What you will do - After locating the line that contains "0.2644$^\uparrow$ & 0.4582$^\uparrow$" in the data below, set down exactly that line and each one after it through the line that contains "0.2369$^\uparrow$ & 0.4036$^\uparrow$", and nothing more.

------------------------------------------------------------

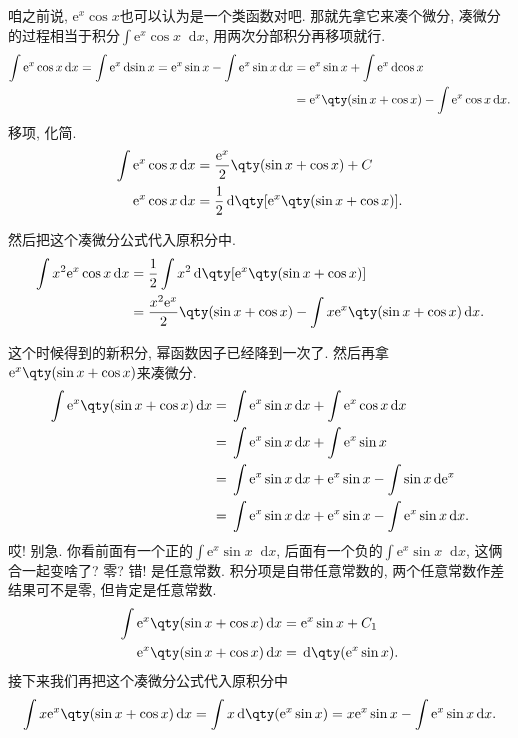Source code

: \documentclass{ctexbook}
\newcommand{\e}{\mathrm{e}}
\newcommand*{\dif}{\mathop{}\!\mathrm{d}}
\begin{document}
{咱之前说, $\e^{x}\cos{x}$也可以认为是一个\uppercase\expandafter{}类函数对吧. 那就先拿它来凑个微分, 凑微分的过程相当于积分$\int\e^{x}\cos{x}\dif{x}$, 用两次分部积分再移项就行. 
\begin{align*}
\int\e^{x}\cos{x}\dif{x}=\int\e^{x}\dif{\sin{x}}=\e^{x}\sin{x}-\int\e^{x}\sin{x}\dif{x}={}&\e^{x}\sin{x}+\int\e^{x}\dif{\cos{x}}\\
={}&\e^{x}\qty(\sin{x}+\cos{x})-\int\e^{x}\cos{x}\dif{x}
.\end{align*}
移项, 化简. 
\begin{align*}
\int\e^{x}\cos{x}\dif{x}={}&\frac{\e^{x}}{2}\qty(\sin{x}+\cos{x})+C\\
\e^{x}\cos{x}\dif{x}={}&\frac{1}{2}\dif{\qty[\e^{x}\qty(\sin{x}+\cos{x})]}
.\end{align*}\par
然后把这个凑微分公式代入原积分中. 
\begin{align*}
\int x^{2}\e^{x}\cos{x}\dif{x}={}&\frac{1}{2}\int x^{2}\dif{\qty[\e^{x}\qty(\sin{x}+\cos{x})]}\\
={}&\frac{x^{2}\e^{x}}{2}\qty(\sin{x}+\cos{x})-\int x\e^{x}\qty(\sin{x}+\cos{x})\dif{x}
.\end{align*}\par
这个时候得到的新积分, 幂函数因子已经降到一次了. 然后再拿$\e^{x}\qty(\sin{x}+\cos{x})$来凑微分. 
\begin{align*}
\int\e^{x}\qty(\sin{x}+\cos{x})\dif{x}={}&\int\e^{x}\sin{x}\dif{x}+\int\e^{x}\cos{x}\dif{x}\\
={}&\int\e^{x}\sin{x}\dif{x}+\int\e^{x}\sin{x}\\
={}&\int\e^{x}\sin{x}\dif{x}+\e^{x}\sin{x}-\int\sin{x}\dif{\e^{x}}\\
={}&\int\e^{x}\sin{x}\dif{x}+\e^{x}\sin{x}-\int\e^{x}\sin{x}\dif{x}
.\end{align*}
哎! 别急. 你看前面有一个正的$\int\e^{x}\sin{x}\dif{x}$, 后面有一个负的$\int\e^{x}\sin{x}\dif{x}$, 这俩合一起变啥了? 零? 错! 是任意常数. 积分项是自带任意常数的, 两个任意常数作差结果可不是零, 但肯定是任意常数. 
\begin{align*}
\int\e^{x}\qty(\sin{x}+\cos{x})\dif{x}={}&\e^{x}\sin{x}+C_{1}\\
\e^{x}\qty(\sin{x}+\cos{x})\dif{x}={}&\dif{\qty(\e^{x}\sin{x})}
.\end{align*}
接下来我们再把这个凑微分公式代入原积分中
\begin{align*}
\int x\e^{x}\qty(\sin{x}+\cos{x})\dif{x}=\int x\dif{\qty(\e^{x}\sin{x})}=x\e^{x}\sin{x}-\int\e^{x}\sin{x}\dif{x}
.\end{align*}
}
\end{document}
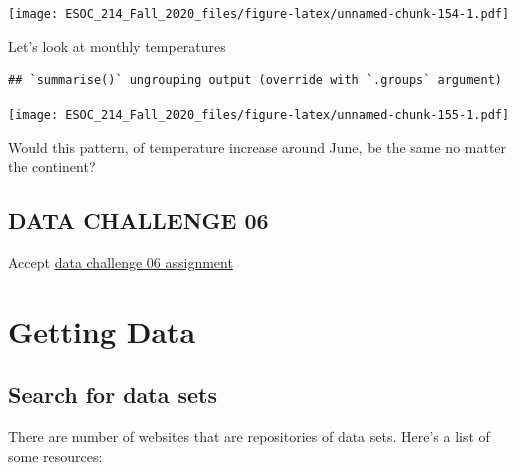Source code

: \documentclass[
]{book}
\newenvironment{Shaded}{\begin{snugshade}}{\end{snugshade}}
\newcommand{\DataTypeTok}[1]{\textcolor[rgb]{0.13,0.29,0.53}{#1}}
\newcommand{\KeywordTok}[1]{\textcolor[rgb]{0.13,0.29,0.53}{\textbf{#1}}}
\newcommand{\NormalTok}[1]{#1}
\newcommand{\OperatorTok}[1]{\textcolor[rgb]{0.81,0.36,0.00}{\textbf{#1}}}
\newcommand{\OtherTok}[1]{\textcolor[rgb]{0.56,0.35,0.01}{#1}}
\newcommand{\StringTok}[1]{\textcolor[rgb]{0.31,0.60,0.02}{#1}}
\begin{document}
\texttt{[image: ESOC\_214\_Fall\_2020\_files/figure-latex/unnamed-chunk-154-1.pdf]}

Let's look at monthly temperatures

\begin{Shaded}
\end{Shaded}

\begin{verbatim}
## `summarise()` ungrouping output (override with `.groups` argument)
\end{verbatim}

\texttt{[image: ESOC\_214\_Fall\_2020\_files/figure-latex/unnamed-chunk-155-1.pdf]}

Would this pattern, of temperature increase around June, be the same no matter the continent?

\hypertarget{data-challenge-06}{%
\section{DATA CHALLENGE 06}\label{data-challenge-06}}

Accept \href{https://classroom.github.com/a/6RuMwg7C}{data challenge 06 assignment}

\hypertarget{getting-data}{%
\chapter{Getting Data}\label{getting-data}}

\hypertarget{search-for-data-sets}{%
\section{Search for data sets}\label{search-for-data-sets}}

There are number of websites that are repositories of data sets. Here's a list of some resources:
\end{document}
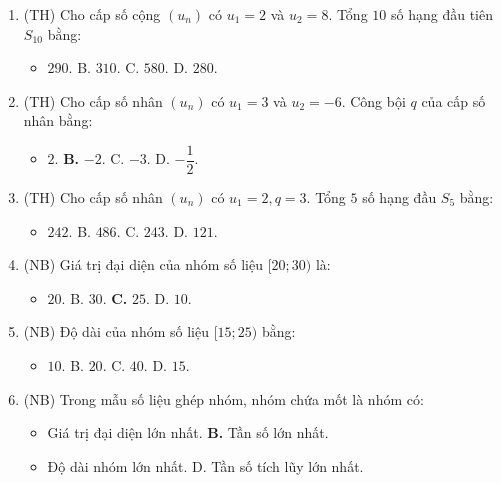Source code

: \documentclass[12pt, a4paper]{article}
\begin{document}
\begin{enumerate}[leftmargin=0.6cm]
    \item (TH) Cho cấp số cộng $(u_n)$ có $u_1 = 2$ và $u_2 = 8$. Tổng $10$ số hạng đầu tiên $S_{10}$ bằng:
    \begin{itemize}[leftmargin=0.6cm]
        \item[\textbf{A.}] $290$. \quad B. $310$. \quad C. $580$. \quad D. $280$.
    \end{itemize}

    \item (TH) Cho cấp số nhân $(u_n)$ có $u_1 = 3$ và $u_2 = -6$. Công bội $q$ của cấp số nhân bằng:
    \begin{itemize}[leftmargin=0.6cm]
        \item[A.] $2$. \quad \textbf{B.} $-2$. \quad C. $-3$. \quad D. $-\dfrac{1}{2}$.
    \end{itemize}

    \item (TH) Cho cấp số nhân $(u_n)$ có $u_1 = 2, q = 3$. Tổng $5$ số hạng đầu $S_5$ bằng:
    \begin{itemize}[leftmargin=0.6cm]
        \item[\textbf{A.}] $242$. \quad B. $486$. \quad C. $243$. \quad D. $121$.
    \end{itemize}

    \item (NB) Giá trị đại diện của nhóm số liệu $[20; 30)$ là:
    \begin{itemize}[leftmargin=0.6cm]
        \item[A.] $20$. \quad B. $30$. \quad \textbf{C.} $25$. \quad D. $10$.
    \end{itemize}

    \item (NB) Độ dài của nhóm số liệu $[15; 25)$ bằng:
    \begin{itemize}[leftmargin=0.6cm]
        \item[\textbf{A.}] $10$. \quad B. $20$. \quad C. $40$. \quad D. $15$.
    \end{itemize}

    \item (NB) Trong mẫu số liệu ghép nhóm, nhóm chứa mốt là nhóm có:
    \begin{itemize}[leftmargin=0.6cm]
        \item[A.] Giá trị đại diện lớn nhất. \quad \textbf{B.} Tần số lớn nhất.
        \item[C.] Độ dài nhóm lớn nhất. \quad D. Tần số tích lũy lớn nhất.
    \end{itemize}


\end{enumerate}
\end{document}
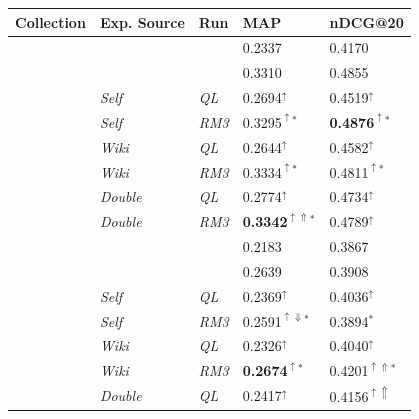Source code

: \documentclass{article}
\begin{document}
\begin{table}[htbp]
\centering
\begin{tabular}{|c|l|l|l|l|} \hline
{\bf Collection} & {\bf Exp. Source} & {\bf Run} & {\bf MAP} & {\bf nDCG@20} \\ \hline\hline
\rule{0pt}{2.5ex} \multirow{7}{*}{AP} & \cellcolor{gray!50}{\it Baseline} & \cellcolor{gray!50}{\it QL} & \cellcolor{gray!50}0.2337 & \cellcolor{gray!50}0.4170 \\ \cline{2-5}
\rule{0pt}{2.5ex} & \cellcolor{gray!50}{\it Baseline} & \cellcolor{gray!50}{\it RM3} & \cellcolor{gray!50}0.3310 & \cellcolor{gray!50}0.4855 \\ \cline{2-5}
\rule{0pt}{2.5ex} & {\it Self} & {\it QL} & 0.2694$^\uparrow$ & 0.4519$^\uparrow$ \\ \cline{2-5}
\rule{0pt}{2.5ex} & {\it Self} & {\it RM3} & 0.3295$^{\uparrow *}$ & \textbf{0.4876}$^{\uparrow *}$ \\ \cline{2-5}
\rule{0pt}{2.5ex} & {\it Wiki} & {\it QL} & 0.2644$^\uparrow$ & 0.4582$^\uparrow$ \\ \cline{2-5}
\rule{0pt}{2.5ex} & {\it Wiki} & {\it  RM3} & 0.3334$^{\uparrow *}$ & 0.4811$^{\uparrow *}$ \\ \cline{2-5}
\rule{0pt}{2.5ex} & {\it Double} & {\it QL} & 0.2774$^\uparrow$ & 0.4734$^\uparrow$ \\ \cline{2-5}
\rule{0pt}{2.5ex} & {\it Double} & {\it RM3} & \textbf{0.3342}$^{\uparrow\Uparrow *}$ & 0.4789$^\uparrow$ \\ \hline\hline
\rule{0pt}{2.5ex} \multirow{7}{*}{Robust} & \cellcolor{gray!50}{\it Baseline} & \cellcolor{gray!50}{\it QL} & \cellcolor{gray!50}0.2183 & \cellcolor{gray!50}0.3867 \\ \cline{2-5}
\rule{0pt}{2.5ex} & \cellcolor{gray!50}{\it Baseline} & \cellcolor{gray!50}{\it RM3} & \cellcolor{gray!50}0.2639 & \cellcolor{gray!50}0.3908 \\ \cline{2-5}
\rule{0pt}{2.5ex} & {\it Self} & {\it QL} & 0.2369$^\uparrow$ & 0.4036$^\uparrow$ \\ \cline{2-5}
\rule{0pt}{2.5ex} & {\it Self} & {\it RM3} & 0.2591$^{\uparrow\Downarrow *}$ & 0.3894$^{*}$ \\ \cline{2-5}
\rule{0pt}{2.5ex} & {\it Wiki} & {\it QL} & 0.2326$^\uparrow$ & 0.4040$^\uparrow$ \\ \cline{2-5}
\rule{0pt}{2.5ex} & {\it Wiki} & {\it RM3} & \textbf{0.2674}$^{\uparrow *}$ & 0.4201$^{\uparrow\Uparrow *}$ \\ \cline{2-5}
\rule{0pt}{2.5ex} & {\it Double} & {\it QL} & 0.2417$^\uparrow$ & 0.4156$^{\uparrow\Uparrow}$ \\ \cline{2-5}

\end{tabular}
\end{table}
\end{document}
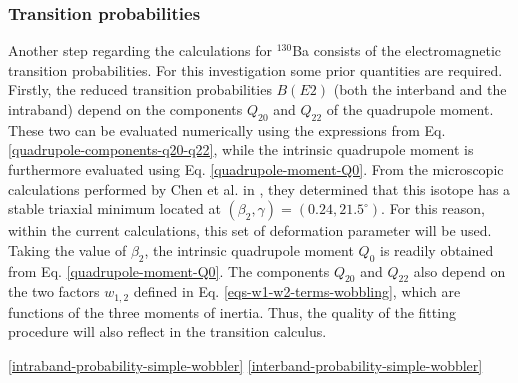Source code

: \subsubsection*{Transition probabilities}

Another step regarding the calculations for $^{130}$Ba consists of the electromagnetic transition probabilities. For this investigation some prior quantities are required. Firstly, the reduced transition probabilities $B(E2)$ (both the interband and the intraband) depend on the components $Q_{20}$ and $Q_{22}$ of the quadrupole moment. These two can be evaluated numerically using the expressions from Eq. \ref{quadrupole-components-q20-q22}, while the intrinsic quadrupole moment is furthermore evaluated using Eq. \ref{quadrupole-moment-Q0}. From the microscopic calculations performed by Chen et al. in \cite{chen2019transverse}, they determined that this isotope has a stable triaxial minimum located at $(\beta_2,\gamma)=(0.24,21.5^\circ)$. For this reason, within the current calculations, this set of deformation parameter will be used. Taking the value of $\beta_2$, the intrinsic quadrupole moment $Q_0$ is readily obtained from Eq. \ref{quadrupole-moment-Q0}. The components $Q_{20}$ and $Q_{22}$ also depend on the two factors $w_{1,2}$ defined in Eq. \ref{eqs-w1-w2-terms-wobbling}, which are functions of the three moments of inertia. Thus, the quality of the fitting procedure will also reflect in the transition calculus.



\ref{intraband-probability-simple-wobbler}
\ref{interband-probability-simple-wobbler}


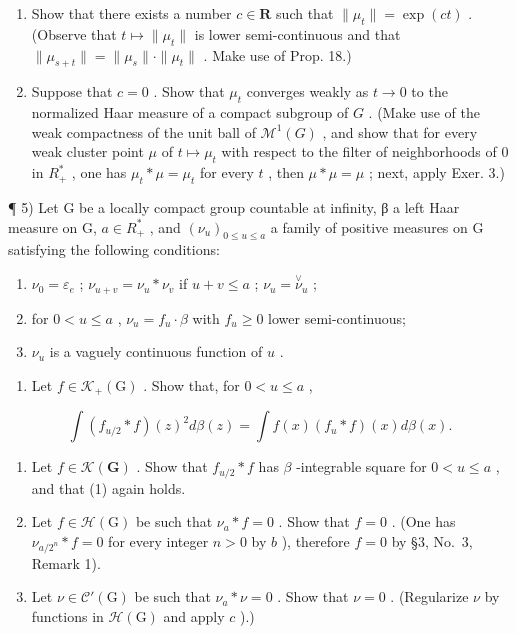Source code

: \begin{enumerate}
\def\labelenumi{\alph{enumi})}
\item
  Show that there exists a number \(c \in \mathbf{R}\) such that \(\| \mu_t \| = \exp(ct)\) . (Observe that \(t \mapsto \| \mu_t \|\) is lower semi-continuous and that \(\| \mu_{s+t} \| = \| \mu_s \| \cdot \| \mu_t \|\) . Make use of Prop. 18.)
\item
  Suppose that \(c = 0\) . Show that \(\mu_t\) converges weakly as \(t \to 0\) to the normalized Haar measure of a compact subgroup of \(G\) . (Make use of the weak compactness of the unit ball of \(\mathcal{M}^1(G)\) , and show that for every weak cluster point \(\mu\) of \(t \mapsto \mu_t\) with respect to the filter of neighborhoods of 0 in \(R_+^*\) , one has \(\mu_t * \mu = \mu_t\) for every \(t\) , then \(\mu * \mu = \mu\) ; next, apply Exer. 3.)
\end{enumerate}

¶ 5) Let G be a locally compact group countable at infinity, β a left Haar measure on G, \(a \in R_{+}^{*}\) , and \((\nu_{u})_{0 \leqslant u \leqslant a}\) a family of positive measures on G satisfying the following conditions:

\begin{enumerate}
\def\labelenumi{(\roman{enumi})}
\item
  \(\nu_0 = \varepsilon_e\) ; \(\nu_{u + v} = \nu_u * \nu_v\) if \(u + v \leqslant a\) ; \(\nu_u = \stackrel{\vee}{\nu}_u\) ;
\item
  for \(0 < u \leqslant a\) , \(\nu_{u} = f_{u} \cdot \beta\) with \(f_{u} \geqslant 0\) lower semi-continuous;
\item
  \(\nu_{u}\) is a vaguely continuous function of \(u\) .
\end{enumerate}

\begin{enumerate}
\def\labelenumi{\alph{enumi})}
\tightlist
\item
  Let \(f \in \mathcal{K}_{+}(\mathrm{G})\) . Show that, for \(0 < u \leqslant a\) ,
\end{enumerate}

\[
\int \left(f _ {u / 2} * f\right) (z) ^ {2} d \beta (z) = \int f (x) \left(f _ {u} * f\right) (x) d \beta (x).\tag{1}
\]

\begin{enumerate}
\def\labelenumi{\alph{enumi})}
\setcounter{enumi}{1}
\item
  Let \(f \in \mathcal{K}(\mathbf{G})\) . Show that \(f_{u/2} * f\) has \(\beta\) -integrable square for \(0 < u \leqslant a\) , and that (1) again holds.
\item
  Let \(f \in \mathcal{H}(\mathrm{G})\) be such that \(\nu_{a} * f = 0\) . Show that \(f = 0\) . (One has \(\nu_{a/2^n} * f = 0\) for every integer \(n > 0\) by \(b\) ), therefore \(f = 0\) by §3, No.~3, Remark 1).
\item
  Let \(\nu \in \mathcal{C}'(\mathrm{G})\) be such that \(\nu_{a} * \nu = 0\) . Show that \(\nu = 0\) . (Regularize \(\nu\) by functions in \(\mathcal{H}(\mathrm{G})\) and apply \(c\) ).)
\end{enumerate}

------------------------------------------------------------

Task solution -
\rule{0pt}{2.5ex} & {\it Wiki} & {\it QL} & 0.2644$^\uparrow$ & 0.4582$^\uparrow$ \\ \cline{2-5}
\rule{0pt}{2.5ex} & {\it Wiki} & {\it  RM3} & 0.3334$^{\uparrow *}$ & 0.4811$^{\uparrow *}$ \\ \cline{2-5}
\rule{0pt}{2.5ex} & {\it Double} & {\it QL} & 0.2774$^\uparrow$ & 0.4734$^\uparrow$ \\ \cline{2-5}
\rule{0pt}{2.5ex} & {\it Double} & {\it RM3} & \textbf{0.3342}$^{\uparrow\Uparrow *}$ & 0.4789$^\uparrow$ \\ \hline\hline
\rule{0pt}{2.5ex} \multirow{7}{*}{Robust} & \cellcolor{gray!50}{\it Baseline} & \cellcolor{gray!50}{\it QL} & \cellcolor{gray!50}0.2183 & \cellcolor{gray!50}0.3867 \\ \cline{2-5}
\rule{0pt}{2.5ex} & \cellcolor{gray!50}{\it Baseline} & \cellcolor{gray!50}{\it RM3} & \cellcolor{gray!50}0.2639 & \cellcolor{gray!50}0.3908 \\ \cline{2-5}
\rule{0pt}{2.5ex} & {\it Self} & {\it QL} & 0.2369$^\uparrow$ & 0.4036$^\uparrow$ \\ \cline{2-5}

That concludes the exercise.